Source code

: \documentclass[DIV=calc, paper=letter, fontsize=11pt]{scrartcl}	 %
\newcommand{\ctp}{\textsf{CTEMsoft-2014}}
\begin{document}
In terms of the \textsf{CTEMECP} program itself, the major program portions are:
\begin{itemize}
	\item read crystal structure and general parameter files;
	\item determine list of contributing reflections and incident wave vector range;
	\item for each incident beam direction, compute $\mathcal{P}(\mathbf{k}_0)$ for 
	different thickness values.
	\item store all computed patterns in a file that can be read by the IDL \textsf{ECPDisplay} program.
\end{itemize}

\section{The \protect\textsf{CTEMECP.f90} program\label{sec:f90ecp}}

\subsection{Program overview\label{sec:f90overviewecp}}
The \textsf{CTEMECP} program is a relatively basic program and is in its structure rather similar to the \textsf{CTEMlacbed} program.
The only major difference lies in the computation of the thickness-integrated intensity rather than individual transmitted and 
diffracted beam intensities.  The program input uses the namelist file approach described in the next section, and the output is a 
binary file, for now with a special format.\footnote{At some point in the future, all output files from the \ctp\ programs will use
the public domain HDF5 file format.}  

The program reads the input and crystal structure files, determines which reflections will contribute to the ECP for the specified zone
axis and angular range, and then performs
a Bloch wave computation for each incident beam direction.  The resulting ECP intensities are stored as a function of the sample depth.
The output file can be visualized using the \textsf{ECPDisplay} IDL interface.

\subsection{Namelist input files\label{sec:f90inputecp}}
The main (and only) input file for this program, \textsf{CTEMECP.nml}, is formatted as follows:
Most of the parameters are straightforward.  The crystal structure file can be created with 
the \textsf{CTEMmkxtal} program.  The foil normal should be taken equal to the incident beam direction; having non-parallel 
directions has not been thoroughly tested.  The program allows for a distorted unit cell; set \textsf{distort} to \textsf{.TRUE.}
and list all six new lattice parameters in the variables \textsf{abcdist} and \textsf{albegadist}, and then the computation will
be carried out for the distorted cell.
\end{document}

Task goal: All lines above that hold the string "ECPDisplay" should be copied.

Exercise answer:
	\item store all computed patterns in a file that can be read by the IDL \textsf{ECPDisplay} program.
The output file can be visualized using the \textsf{ECPDisplay} IDL interface.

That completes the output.